Il y a de trop nombreux exemples pour tous les évoquer. Parmi ceux-ci, penchons-nous d’abord sur le cas de Daniel Cohn-Bendit, assez représentatif de certaines positions.

Ainsi, lorsqu’il s’exprimait dans l’émission Infrarouge après l’acceptation par le peuple et les cantons, le 29 novembre 2009, de l’initiative sur l’interdiction de la construction de minarets : « Moi je trouve que ce vote est honteux et pis la majorité, c’est ça le problème des démocraties, n’a pas raison. La majorité des Allemands était contre les juifs. Et j’ai quand même pas accepté, parce que la majorité des Allemands était contre les juifs, que c’était juste. Et que la Suisse a fermé sa porte aux juifs pendant la guerre c’était pas juste. Donc il faut arrêter un peu cette histoire des majorités. […] Et je crois que la Suisse ne s’en sortira que si elle se remobilise, qu’elle refasse une votation dans un an, qu’il y ait un grand débat en Suisse, et que la Suisse lave ce vote honteux. C’est les citoyens et les citoyennes suisses qui peuvent réparer ce truc. […] Mais je respecte le peuple suisse, je demande qu’il y ait un grand débat et que le peuple suisse revote. »

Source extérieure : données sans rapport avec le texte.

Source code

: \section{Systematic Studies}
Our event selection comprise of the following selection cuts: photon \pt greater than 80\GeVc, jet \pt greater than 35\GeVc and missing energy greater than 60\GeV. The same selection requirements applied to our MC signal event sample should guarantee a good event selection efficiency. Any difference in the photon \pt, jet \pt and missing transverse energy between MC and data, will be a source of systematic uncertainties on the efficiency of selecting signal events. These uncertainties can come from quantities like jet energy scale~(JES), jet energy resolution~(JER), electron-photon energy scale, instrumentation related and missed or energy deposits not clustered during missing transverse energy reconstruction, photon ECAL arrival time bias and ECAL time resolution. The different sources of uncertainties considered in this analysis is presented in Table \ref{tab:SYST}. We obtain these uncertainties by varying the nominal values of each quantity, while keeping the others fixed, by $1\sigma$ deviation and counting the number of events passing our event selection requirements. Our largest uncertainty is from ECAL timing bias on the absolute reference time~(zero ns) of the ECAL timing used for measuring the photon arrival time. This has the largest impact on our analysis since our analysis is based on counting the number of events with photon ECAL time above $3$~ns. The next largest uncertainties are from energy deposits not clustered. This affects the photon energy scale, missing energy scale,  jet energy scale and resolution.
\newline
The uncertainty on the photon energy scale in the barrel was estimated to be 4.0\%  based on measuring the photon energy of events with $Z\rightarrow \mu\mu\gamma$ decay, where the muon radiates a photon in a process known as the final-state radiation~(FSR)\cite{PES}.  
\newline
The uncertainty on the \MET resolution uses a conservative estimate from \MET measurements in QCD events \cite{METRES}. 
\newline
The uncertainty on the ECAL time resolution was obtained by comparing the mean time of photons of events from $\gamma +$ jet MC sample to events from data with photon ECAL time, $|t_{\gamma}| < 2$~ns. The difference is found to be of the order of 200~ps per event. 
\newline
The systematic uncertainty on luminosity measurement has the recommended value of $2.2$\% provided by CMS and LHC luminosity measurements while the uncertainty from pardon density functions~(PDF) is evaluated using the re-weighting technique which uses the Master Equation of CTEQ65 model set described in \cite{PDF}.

Curieuse vision de la démocratie qui consiste à penser que lorsque le peuple vote « mal » – selon l’avis de celui qui parle -, il doit revoter jusqu’à aller dans le « bon » sens, parce que si le résultat du second vote était le même, pourquoi en tenir compte cette fois-là ?

Même si considérer un vote comme « honteux » et immédiatement rapprocher cette situation de l’antisémitisme dans l’Allemagne nazie révèle déjà un grand respect du point de vue adverse, il n’est pas question ici de savoir s’il fallait accepter ou non l’initiative ou ce qui était le bon choix. La réflexion ne porte pas sur le fond de cette votation, mais sur l’acceptation du résultat dans une démocratie.

Évidemment, le peuple peut se tromper et personne n’est obligé de partager l’avis de la majorité. Mais visiblement la vision de Cohn-Bendit consiste en une démocratie dans laquelle il y a des « bons » choix et des « mauvais », et lorsque le peuple choisit un « mauvais » choix, il faut le faire revoter jusqu’à ce qu’il choisisse le « bon ». Pour résumer, il connaît la décision à prendre et le peuple doit prendre cette décision, si c’est le cas on respectera sa décision, si ce n’est pas le cas, il revotera. N’est-ce pas là une démocratie idéale ? Qui respecte tous les avis ainsi que la volonté exprimée par le peuple ?

Cohn-Bendit, parmi d’autres, a également mis en avant sa vision de la démocratie lors du référendum pour le Brexit : retrouvant le cas du IIIème Reich pour expliquer que le peuple n’a pas toujours raison dans ses choix et condamnant évidemment le choix des Britanniques. Les appels à annuler le référendum ou à en organiser un nouveau afin de garder le Royaume-Uni ont aussi été des plus nombreux.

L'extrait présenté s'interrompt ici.